Today we visited a startup based in New York City called Quirky.
It's founded by Ben Kaufman, a young entrepreneur who wants to help everyone with a good idea see their inventions get sold to the masses.
The first year, Kaufman's team turned four community-generated ideas into products that are actually getting sold. The second, it made 20. The third year it made 40. It has turned a total of 79 ideas into products that are now sold worldwide.
Here's how a Quirky product gets made:
- People submit their million-dollar ideas to Quirky. Quirky gets about 2,000 submissions per week, and it has received 75,345 total ideas to date. It received 30 ideas in its first week alone.
- Quirky then selects a few hundred submissions to design. It has a design meeting every Thursday.
- It then picks a few products to build. Quirky has a whole studio for creating prototypes, complete with paint and 3D printers. It has a team of people in Asia who make the products. It's a vertically integrated operation. All the while, the 316,208 community members give their feedback throughout the design process on everything from color to price point. If their suggestions are used, they get a percentage of the sales.
- Quirky ships products to 35 countries and its items are sold in 35,000 retail locations. It has sellers that pitch new products to Bed Bath & Beyond and other major outlets. It has relationships "pretty much everywhere except Walmart," Kaufman says. The average number of days it takes to complete the entire process, from ideation to retail, is 180 days. The product Quirky is launching tonight, Pluck, only took 30 days to complete.

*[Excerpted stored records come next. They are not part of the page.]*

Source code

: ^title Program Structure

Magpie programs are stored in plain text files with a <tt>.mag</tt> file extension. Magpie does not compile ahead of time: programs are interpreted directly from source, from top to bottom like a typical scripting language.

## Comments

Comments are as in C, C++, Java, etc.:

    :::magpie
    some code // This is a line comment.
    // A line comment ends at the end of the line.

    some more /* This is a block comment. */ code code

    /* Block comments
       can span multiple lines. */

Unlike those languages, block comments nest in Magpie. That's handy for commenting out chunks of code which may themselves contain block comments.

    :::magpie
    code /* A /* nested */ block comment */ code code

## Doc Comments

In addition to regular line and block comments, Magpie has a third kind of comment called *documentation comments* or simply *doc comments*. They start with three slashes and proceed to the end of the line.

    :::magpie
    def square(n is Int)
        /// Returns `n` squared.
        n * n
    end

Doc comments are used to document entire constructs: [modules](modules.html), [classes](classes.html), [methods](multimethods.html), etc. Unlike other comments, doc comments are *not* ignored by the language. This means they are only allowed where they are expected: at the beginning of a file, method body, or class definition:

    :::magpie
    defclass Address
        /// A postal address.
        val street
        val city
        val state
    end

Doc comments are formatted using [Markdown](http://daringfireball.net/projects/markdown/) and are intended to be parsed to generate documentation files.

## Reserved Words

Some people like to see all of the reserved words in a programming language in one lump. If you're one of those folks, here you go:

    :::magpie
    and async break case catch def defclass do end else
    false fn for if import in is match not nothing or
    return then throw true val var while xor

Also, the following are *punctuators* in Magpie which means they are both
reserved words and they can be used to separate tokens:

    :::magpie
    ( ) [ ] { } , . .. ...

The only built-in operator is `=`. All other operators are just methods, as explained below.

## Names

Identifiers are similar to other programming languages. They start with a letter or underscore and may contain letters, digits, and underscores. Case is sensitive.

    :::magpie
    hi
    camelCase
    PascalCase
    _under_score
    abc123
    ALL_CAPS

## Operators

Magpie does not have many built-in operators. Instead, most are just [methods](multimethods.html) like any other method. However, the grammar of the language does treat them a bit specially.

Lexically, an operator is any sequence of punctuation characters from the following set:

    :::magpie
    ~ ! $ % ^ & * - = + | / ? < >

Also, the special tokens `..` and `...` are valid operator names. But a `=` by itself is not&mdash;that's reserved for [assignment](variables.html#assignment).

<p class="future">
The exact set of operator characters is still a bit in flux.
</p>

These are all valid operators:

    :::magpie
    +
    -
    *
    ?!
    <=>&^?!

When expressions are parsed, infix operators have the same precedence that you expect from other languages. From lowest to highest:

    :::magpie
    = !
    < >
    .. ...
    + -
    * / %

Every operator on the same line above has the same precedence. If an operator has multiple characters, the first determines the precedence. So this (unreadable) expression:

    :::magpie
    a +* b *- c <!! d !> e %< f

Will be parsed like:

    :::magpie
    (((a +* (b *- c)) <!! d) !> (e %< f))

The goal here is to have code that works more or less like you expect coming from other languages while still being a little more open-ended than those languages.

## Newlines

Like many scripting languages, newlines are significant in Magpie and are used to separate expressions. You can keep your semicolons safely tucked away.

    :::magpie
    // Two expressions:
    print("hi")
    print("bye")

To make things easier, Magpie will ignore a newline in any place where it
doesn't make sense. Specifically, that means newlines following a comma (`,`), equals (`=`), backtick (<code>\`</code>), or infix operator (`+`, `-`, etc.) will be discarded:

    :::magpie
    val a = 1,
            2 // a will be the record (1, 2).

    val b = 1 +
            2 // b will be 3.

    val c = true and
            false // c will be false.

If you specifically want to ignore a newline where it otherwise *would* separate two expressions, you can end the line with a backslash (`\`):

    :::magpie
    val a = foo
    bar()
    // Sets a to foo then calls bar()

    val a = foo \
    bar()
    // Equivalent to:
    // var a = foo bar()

- Quirky offers a lifetime royalty to the whoever comes up with the idea. It gives the person 30% of online sales (wholesale) and 10% of retail sales (in the Bed Bath & Beyonds). The "inventor" splits those sales percentages with people in the Quirky community who helped bring the idea to life, but they still keep the vast majority of the money.
Quirky is a pretty different model from what we think of in the hardware business. It bears a lot of costs: It has to build, ship, and sell every product while still giving up 10-30% of everything that's sold. But it doesn't have to have a big in-house R&D operation. And it can bring efficiencies of scale that smaller inventors would never have in manufacturing.
Kaufman says his team can make money as long as tens of thousands of items are sold. And since his items are placed in 35,000 retail locations, the odds of selling that many items are good. Quirky recently raised $68 million, which gives it time to figure out its margins and capital to invest in scaling up.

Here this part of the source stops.